EXERCISE GOAL:
Go through the records and report each line in which the word "subsection" occurs.

Stored items:
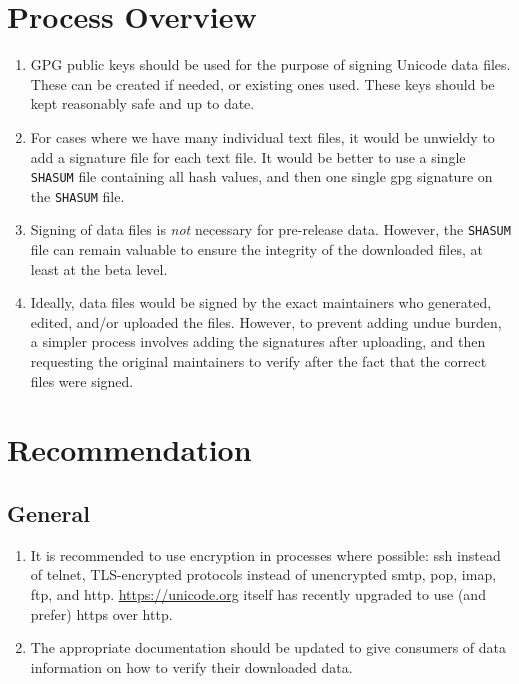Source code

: \documentclass[12pt]{article}
\begin{document}
\section{Process Overview}

\begin{enumerate}

\item GPG public keys should be used for the purpose of signing Unicode data files. These can be created if needed, or existing ones used. These keys should be kept reasonably safe and up to date.

\item For cases where we have many individual text files, it would be unwieldy to add a signature file for each text file. It would be better to use a single {\tt SHASUM} file containing all hash values, and then one single gpg signature on the {\tt SHASUM} file.

\item Signing of data files is \emph{not} necessary for pre-release data. However, the {\tt SHASUM} file can remain valuable to ensure the integrity of the downloaded files, at least at the beta level.

\item Ideally, data files would be signed by the exact maintainers who generated, edited, and/or uploaded the files. However, to prevent adding undue burden, a simpler process involves adding the signatures after uploading, and then requesting the original maintainers to verify after the fact that the correct files were signed.

\end{enumerate}

\newpage
\section{Recommendation}

\subsection{General}

\begin{enumerate}

\item It is recommended to use encryption in processes where possible:   ssh instead of telnet,   TLS-encrypted protocols instead of unencrypted smtp, pop, imap, ftp, and http.    \url{https://unicode.org} itself has recently upgraded to use (and prefer) https over http.

\item The appropriate documentation should be updated to give consumers of data information on how to verify their downloaded data.

\end{enumerate}
\end{document}
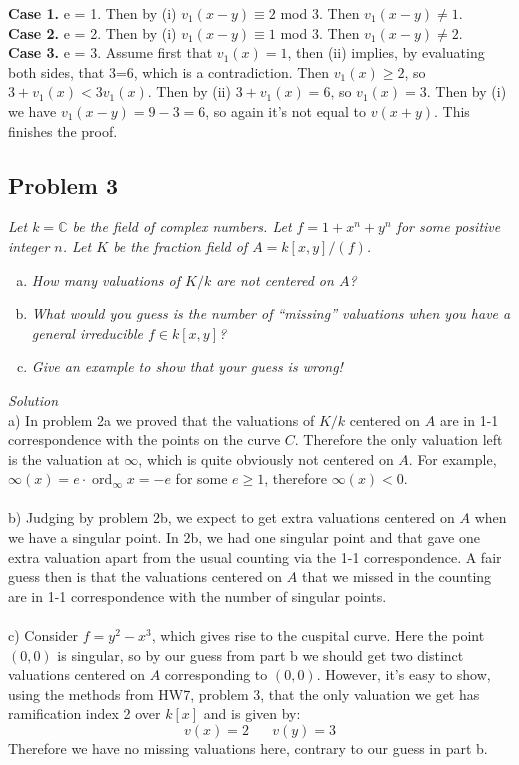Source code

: \documentclass[12 pt]{article}
\newcommand{\C}{\mathbb{C}}
\DeclareMathOperator{\ord}{ord}
\begin{document}
\textbf{Case 1.} e = 1. Then by (i) $v_1(x-y) \equiv 2$ mod $3$. Then $v_1(x-y) \neq 1$.
\\
\textbf{Case 2.} e = 2. Then by (i) $v_1(x-y) \equiv 1$ mod $3$. Then $v_1(x-y) \neq 2$.
\\
\textbf{Case 3.} e = 3. Assume first that $v_1(x) = 1$, then (ii) implies, by evaluating both sides, that 3=6, which is a contradiction. Then $v_1(x)\geq 2$, so $3 + v_1(x) < 3 v_1(x)$. Then by (ii) $3+ v_1(x) = 6$, so $v_1(x) = 3$. Then by (i) we have $v_1(x-y) = 9-3 = 6$, so again it's not equal to $v(x+y)$. This finishes the proof.


\subsection*{Problem 3}
\emph{Let $k = \C$ be the field of complex numbers. Let $f = 1 + x^n + y^n$ for some positive integer $n$. Let $K$ be the fraction field of $A = k[x, y]/(f)$.}
\begin{enumerate} [(a)]
\item \emph{How many valuations of $K/k$ are not centered on $A$?}
\item \emph{What would you guess is the number of ``missing'' valuations when you have a general irreducible $f \in k[x, y]$?}
\item \emph{Give an example to show that your guess is wrong!}
\end{enumerate}
\vspace{5mm}
\emph{Solution}
\\
a) In problem 2a we proved that the valuations of $K/k$ centered on $A$ are in 1-1 correspondence with the points on the curve $C$. Therefore the only valuation left is the valuation at $\infty$, which is quite obviously not centered on $A$. For example, $\infty(x) = e \cdot \ord_{\infty} x = -e$ for some $e\geq 1$, therefore $\infty(x) <0$.
\\
\\
b) Judging by problem 2b, we expect to get extra valuations centered on $A$ when we have a singular point. In 2b, we had one singular point and that gave one extra valuation apart from the usual counting via the 1-1 correspondence. A fair guess then is that the valuations centered on $A$ that we missed in the counting are in 1-1 correspondence with the number of singular points.
\\
\\
c) Consider $f = y^2 - x^3 $, which gives rise to the cuspital curve. Here the point $(0,0)$ is singular, so by our guess from part b we should get two distinct valuations centered on $A$ corresponding to $(0,0)$. However, it's easy to show, using the methods from HW7, problem 3, that the only valuation we get has ramification index 2 over $k[x]$ and is given by:
\[     v(x) = 2 \;\;\;\;\;\; v(y) = 3      \]
Therefore we have no missing valuations here, contrary to our guess in part b.
\end{document}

SOLUTION TO THE EXERCISE:
\subsection{General}
\subsection*{Problem 3}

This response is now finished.